To prepare for a visitor I’ll tell her the name of who’s coming over. When it’s someone she likes, she wags and goes to sit on her tuffet by the window. If the visitor is not among her favorites, she doesn’t bother to get up. She’s discriminating, but polite. Whoever comes to the door she greets with enthusiasm and flying kisses.

Her sense of humor is finely honed and her penchant for making her displeasure known pronounced. When I’ve been out too long, I’ll come home to find my Ugg slippers moved, but never harmed. She has more stuffed animals than the most spoiled child because her favorite is always the “new toy.” Novelty is her drug, although she loves to take a huge stuffed rabbit I got on sale after Easter – throw it on top of me, and, well, hump it. She understands commodification and believes bigger is better. When I throw rocks into the river, she’ll use her feet to feel around for them and then plunge her whole head under water to come up with a “good one,” always much larger than anything I would have thrown.

Helen’s looks are so arresting I’ve become accustomed to people stopping me on the street to ask about her breeding. Her ears are spade-sized, her coloring Creamsicle orange and vanilla, her expression intelligent. Often, when she meets strangers, she’s smiling.

Her lineage is uncertain. Her mom got knocked up, arrested, and sent to the pokey. Two weeks before she gave birth a volunteer at the Humane Society brought the stray home and doula-ed the litter. When I started haunting the halls of the three local shelters, firm on not wanting a puppy, that same volunteer told me of the 500 pups she’d helped raise, this was the best litter. She pointed to a little one – not even the most attractive – and said, “She’s a thinker.”

Helen adores children, all people, and some dogs. She plays gently with Cletus, a wiener, and loves to take Sancho’s leash and lead him around. She will put up with three hours in the car if I tell her we’re going to see Nadine.

Some dogs, however, especially those with sweet golden faces and invisible Kick me!signs on their backs, she bullies. I’ve come to know the type most likely to set her off – happy retrievers, aggressive yappers, and anyone who looks anything like her. She hates heelers with a vehemence known only to other owners of heelers.

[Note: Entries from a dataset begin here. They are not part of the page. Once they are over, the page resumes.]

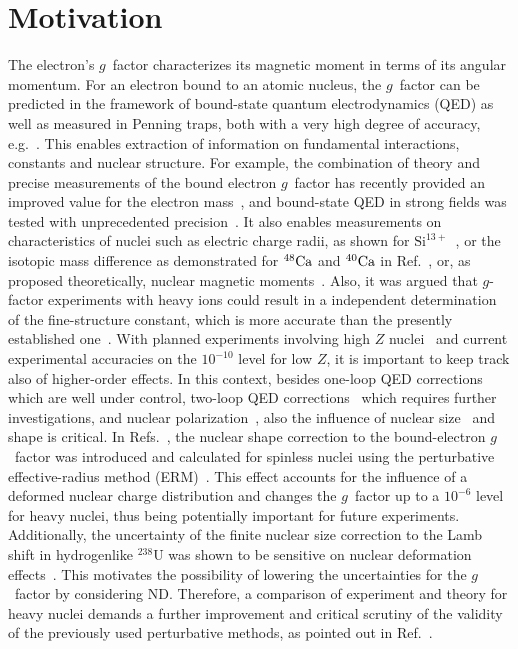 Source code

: \section{Motivation}
\label{sec:gfac_motiv}
The electron's $g$~factor characterizes its magnetic moment in terms of its angular momentum. For an electron bound to an atomic nucleus, the $g$~factor can be predicted in the framework of bound-state quantum electrodynamics (QED) as well as measured in Penning traps, both with a very high degree of accuracy, e.g.~\cite{Sturm2014,Sturm2011}. This enables extraction of information on fundamental interactions, constants and nuclear structure. For example, the combination of theory and precise measurements of the bound electron $g$~factor has recently provided an improved value for the electron mass~\cite{Sturm2014}, and bound-state QED in strong fields was tested with unprecedented precision~\cite{Haffner2000, Verdu2004, Kohler2015, Zatorski2017}. It also enables measurements on characteristics of nuclei such as electric charge radii, as shown for $\textrm{Si}^{13+}$~\cite{Sturm2011}, or the isotopic mass difference as demonstrated for $\null^{48} \textrm{Ca}$ and $\null^{40} \textrm{Ca}$ in Ref.~\cite{Kohler2016}, or, as proposed theoretically, nuclear magnetic moments~\cite{Yerokhin2011}.  Also, it was argued that $g$-factor experiments with heavy ions could result in a independent determination of the fine-structure constant, which is more accurate than the presently established one~\cite{Shabaev2006,yerokhin2016}.
With planned experiments involving high $Z$ nuclei~\cite{HITRAP2008,vogel2015,sturm2017} and current experimental accuracies on the $10^{-10}$ level for low $Z$, it is important to keep track also of higher-order effects. 
In this context, besides one-loop QED corrections~\cite{Yerokhin2004,yerokhin2017} which are well under control, two-loop QED corrections~\cite{Pachucki2005,yerokhin2013,czarnecki2016,czarnecki2018} which requires further investigations, and nuclear polarization~\cite{Nefiodov,volotka2014}, also the influence of nuclear size~\cite{karshenboim2000,Glazov2002} and shape is critical.
In Refs.~\cite{jacek2012, ZatorskiWorkingNotes}, the nuclear shape correction to the bound-electron $g$~factor was introduced and calculated for spinless nuclei using the perturbative effective-radius method (ERM)~\cite{Shabaev1993,kozhedub2008}. This effect accounts for the influence of a deformed nuclear charge distribution and changes the $g$~factor up to a $10^{-6}$ level for heavy nuclei, thus being potentially important for future experiments.
Additionally, the uncertainty of the finite nuclear size correction to the Lamb shift in hydrogenlike $^{238}$U was shown to be sensitive on nuclear deformation effects~\cite{kozhedub2008}.
This motivates the possibility of lowering the uncertainties for the $g$~factor by considering ND.
Therefore, a comparison of experiment and theory for heavy nuclei demands a further improvement and critical scrutiny of the validity of the previously used perturbative methods, as pointed out in Ref.~\cite{karshenboim2018}.

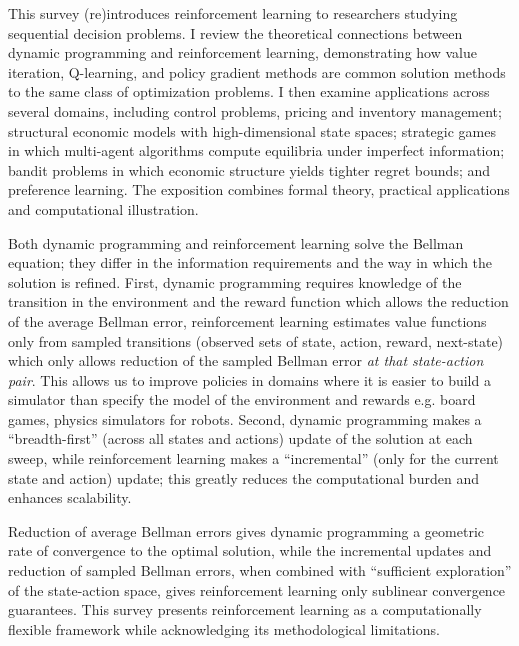 This survey (re)introduces reinforcement learning to researchers studying sequential decision problems. I review the theoretical connections between dynamic programming and reinforcement learning, demonstrating how value iteration, Q-learning, and policy gradient methods are common solution methods to the same class of optimization problems. I then examine applications across several domains, including control problems, pricing and inventory management; structural economic models with high-dimensional state spaces; strategic games in which multi-agent algorithms compute equilibria under imperfect information; bandit problems in which economic structure yields tighter regret bounds; and preference learning. The exposition combines formal theory, practical applications and computational illustration.

Both dynamic programming and reinforcement learning solve the Bellman equation; they differ in the information requirements and the way in which the solution is refined. First, dynamic programming requires knowledge of the transition in the environment and the reward function which allows the reduction of the average Bellman error, reinforcement learning estimates value functions only from sampled transitions (observed sets of state, action, reward, next-state) which only allows reduction of the sampled Bellman error \textit{at that state-action pair}. This allows us to improve policies in domains where it is easier to build a simulator than specify the model of the environment and rewards e.g. board games, physics simulators for robots. Second, dynamic programming makes a ``breadth-first'' (across all states and actions) update of the solution at each sweep, while reinforcement learning makes a ``incremental'' (only for the current state and action) update; this greatly reduces the computational burden and enhances scalability.

Reduction of average Bellman errors gives dynamic programming a geometric rate of convergence to the optimal solution, while the incremental updates and reduction of sampled Bellman errors, when combined with ``sufficient exploration'' of the state-action space, gives reinforcement learning only sublinear convergence guarantees. This survey presents reinforcement learning as a computationally flexible framework while acknowledging its methodological limitations.

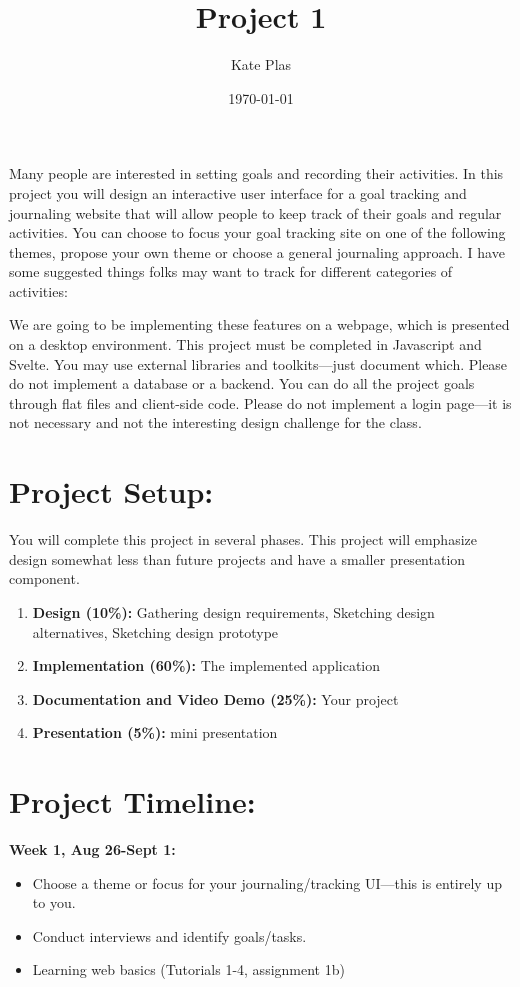 \documentclass{article}
\title{Project 1}
\author{Kate Plas}
\date{\today}
\begin{document}
\maketitle

Many people are interested in setting goals and recording their activities. In this project you will design an interactive user interface for a goal tracking and journaling website that will allow people to keep track of their goals and regular activities. You can choose to focus your goal tracking site on one of the following themes, propose your own theme or choose a general journaling approach. I have some suggested things folks may want to track for different categories of activities:

We are going to be implementing these features on a webpage, which is presented on a desktop environment. This project must be completed in Javascript and Svelte. You may use external libraries and toolkits—just document which. Please do not implement a database or a backend. You can do all the project goals through flat files and client-side code. Please do not implement a login page—it is not necessary and not the interesting design challenge for the class.

\section*{Project Setup:}
You will complete this project in several phases. This project will emphasize design somewhat less than future projects and have a smaller presentation component.

\begin{enumerate}[label=\arabic*.]
    \item \textbf{Design (10\%):} Gathering design requirements, Sketching design alternatives, Sketching design prototype
    \item \textbf{Implementation (60\%):} The implemented application
    \item \textbf{Documentation and Video Demo (25\%):} Your project
    \item \textbf{Presentation (5\%):} mini presentation
\end{enumerate}

\section*{Project Timeline:}
\textbf{Week 1, Aug 26-Sept 1:}
\begin{itemize}
    \item Choose a theme or focus for your journaling/tracking UI—this is entirely up to you.
    \item Conduct interviews and identify goals/tasks.
    \item Learning web basics (Tutorials 1-4, assignment 1b)
\end{itemize}
\end{document}
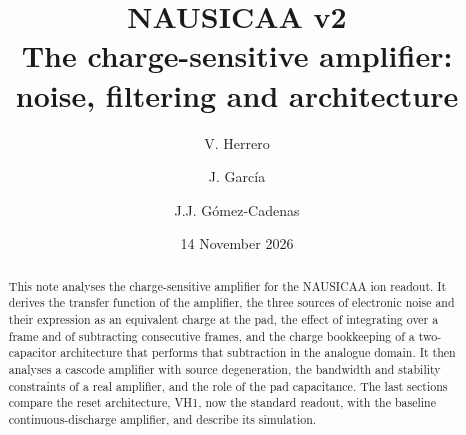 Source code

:\documentclass[11pt,a4paper]{article}
\title{NAUSICAA v2\\[4pt]\large The charge-sensitive amplifier: noise, filtering and architecture}
\author{V. Herrero \and J. Garc\'ia \and J.J. G\'omez-Cadenas}
\date{14 November 2026}
\begin{document}
\maketitle
\begin{abstract}
This note analyses the charge-sensitive amplifier for the NAUSICAA ion
readout. It derives the transfer function of the amplifier, the three sources of
electronic noise and
their expression as an equivalent charge at the pad, the effect of integrating
over a frame and of subtracting consecutive frames, and the charge
bookkeeping of a two-capacitor architecture that performs that subtraction in
the analogue domain. It then analyses a cascode amplifier with source degeneration, the
bandwidth and stability constraints of a real amplifier, and the role of the
pad capacitance. The last sections compare the reset architecture, VH1, now
the standard readout, with the baseline continuous-discharge amplifier, and
describe its simulation.
\end{abstract}
\tableofcontents

\end{document}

So when we walk on trails I keep her away from other dogs. Often people will reassure me that theirs is friendly. Mine is unpredictably so, I respond, and hope they keep moving. I know I appear cold and aloof, scrambling up or down the steep hill, holding Helen’s leash tight and talking softly to her, not looking up while they pass.

The politics of dog ownership are more fraught than a middle school playground. What we have in common is that we love our canine companions and see them as family members, which means sometimes being blind to their less attractive qualities. We hear much about bullying in schools, but I’ve never once heard a parent acknowledge that their child is a bully. If no one parents the bullies, where do they come from? My dog is a bully. This, I know. I wish I could find a way to make Helen play nice with others. The trainer I took her to asked me, Do you like everyone you meet? Are you comfortable when someone comes running right up to you? Why should she react any differently?

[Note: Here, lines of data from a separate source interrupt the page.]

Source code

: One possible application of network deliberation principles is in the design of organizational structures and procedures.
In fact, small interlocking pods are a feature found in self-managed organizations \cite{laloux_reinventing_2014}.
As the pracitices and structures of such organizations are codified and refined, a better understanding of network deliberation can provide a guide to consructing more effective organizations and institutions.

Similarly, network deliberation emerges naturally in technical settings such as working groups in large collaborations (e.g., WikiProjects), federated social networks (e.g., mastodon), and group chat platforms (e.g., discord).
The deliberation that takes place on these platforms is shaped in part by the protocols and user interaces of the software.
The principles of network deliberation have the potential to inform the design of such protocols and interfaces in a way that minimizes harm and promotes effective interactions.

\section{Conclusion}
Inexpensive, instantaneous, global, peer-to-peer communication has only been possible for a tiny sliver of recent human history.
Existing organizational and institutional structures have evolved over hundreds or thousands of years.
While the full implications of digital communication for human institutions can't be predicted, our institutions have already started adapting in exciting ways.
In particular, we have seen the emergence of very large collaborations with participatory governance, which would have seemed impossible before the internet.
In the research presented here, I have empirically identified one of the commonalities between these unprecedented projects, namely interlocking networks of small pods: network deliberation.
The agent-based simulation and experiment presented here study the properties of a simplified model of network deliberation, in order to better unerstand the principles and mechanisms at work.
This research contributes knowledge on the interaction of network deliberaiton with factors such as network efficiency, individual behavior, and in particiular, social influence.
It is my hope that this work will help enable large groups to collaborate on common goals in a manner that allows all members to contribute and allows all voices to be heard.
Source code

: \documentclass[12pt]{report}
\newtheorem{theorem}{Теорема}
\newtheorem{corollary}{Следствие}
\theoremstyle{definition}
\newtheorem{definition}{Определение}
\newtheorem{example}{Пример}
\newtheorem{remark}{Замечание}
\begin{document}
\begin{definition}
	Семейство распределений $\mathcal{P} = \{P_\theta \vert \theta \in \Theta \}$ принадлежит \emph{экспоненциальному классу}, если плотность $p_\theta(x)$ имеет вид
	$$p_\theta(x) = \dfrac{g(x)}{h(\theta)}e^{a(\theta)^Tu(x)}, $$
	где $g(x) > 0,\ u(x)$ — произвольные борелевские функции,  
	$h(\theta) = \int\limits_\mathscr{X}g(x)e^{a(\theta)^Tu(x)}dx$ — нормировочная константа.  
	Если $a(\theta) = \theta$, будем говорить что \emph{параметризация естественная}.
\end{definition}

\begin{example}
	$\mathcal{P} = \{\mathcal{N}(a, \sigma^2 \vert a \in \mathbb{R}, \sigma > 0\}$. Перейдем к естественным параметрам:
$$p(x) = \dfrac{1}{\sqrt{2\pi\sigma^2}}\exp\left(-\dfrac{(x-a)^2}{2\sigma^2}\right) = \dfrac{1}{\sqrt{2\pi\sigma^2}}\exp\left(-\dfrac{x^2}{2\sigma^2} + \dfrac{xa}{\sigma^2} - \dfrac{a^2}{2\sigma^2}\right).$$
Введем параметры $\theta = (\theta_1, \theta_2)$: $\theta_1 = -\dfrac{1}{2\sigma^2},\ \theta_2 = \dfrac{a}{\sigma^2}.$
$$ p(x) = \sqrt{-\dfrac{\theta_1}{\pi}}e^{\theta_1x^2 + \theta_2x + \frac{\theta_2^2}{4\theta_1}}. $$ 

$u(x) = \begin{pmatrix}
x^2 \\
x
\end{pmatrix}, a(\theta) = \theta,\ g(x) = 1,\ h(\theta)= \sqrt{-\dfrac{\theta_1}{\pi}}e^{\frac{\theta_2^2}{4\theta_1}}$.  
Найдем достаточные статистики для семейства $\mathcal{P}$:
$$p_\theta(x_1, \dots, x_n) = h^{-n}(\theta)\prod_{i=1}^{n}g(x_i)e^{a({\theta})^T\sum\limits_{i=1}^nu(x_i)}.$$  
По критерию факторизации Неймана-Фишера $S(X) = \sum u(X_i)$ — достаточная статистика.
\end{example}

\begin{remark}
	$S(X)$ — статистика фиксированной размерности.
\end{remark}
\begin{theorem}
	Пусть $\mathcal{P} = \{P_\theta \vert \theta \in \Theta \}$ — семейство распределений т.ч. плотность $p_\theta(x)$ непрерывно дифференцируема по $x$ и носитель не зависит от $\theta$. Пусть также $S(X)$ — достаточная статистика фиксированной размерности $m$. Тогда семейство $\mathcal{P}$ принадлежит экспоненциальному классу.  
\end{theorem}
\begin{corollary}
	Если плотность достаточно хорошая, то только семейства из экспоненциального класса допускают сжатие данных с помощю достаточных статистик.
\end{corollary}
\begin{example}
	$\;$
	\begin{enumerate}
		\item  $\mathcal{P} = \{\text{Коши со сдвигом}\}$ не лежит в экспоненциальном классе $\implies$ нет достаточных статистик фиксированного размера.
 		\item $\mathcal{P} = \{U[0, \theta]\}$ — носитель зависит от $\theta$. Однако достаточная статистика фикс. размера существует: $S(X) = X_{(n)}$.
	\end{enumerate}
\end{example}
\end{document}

But dog people are my people – they know what it means to be able to communicate across species and to treat a four-legger like a member of the family. In fact, I don’t trust people who don’t like animals. They seem to me all puffed up with superiority and self-importance, lacking in both humor and humility, unable to see the linkages that connect us.

In April, Eastern Washington University hosted Dr. Frans de Waal, one of world’s foremost primatologists. His research, which shows animal intelligence and emotion across a variety of species delighted me, but mostly my response was “Duh.” Anyone who’s ever lived with an animal knows what and how they think and feel. Animals teach us many things, including patience, tolerance, empathy and require a willingness to clean up messes.

Not only is Donald Trump the first president never to have served in government or the military, he is also the first in 150 years who does not have a pet. That’s nothing more than a fact. Make of it what you will.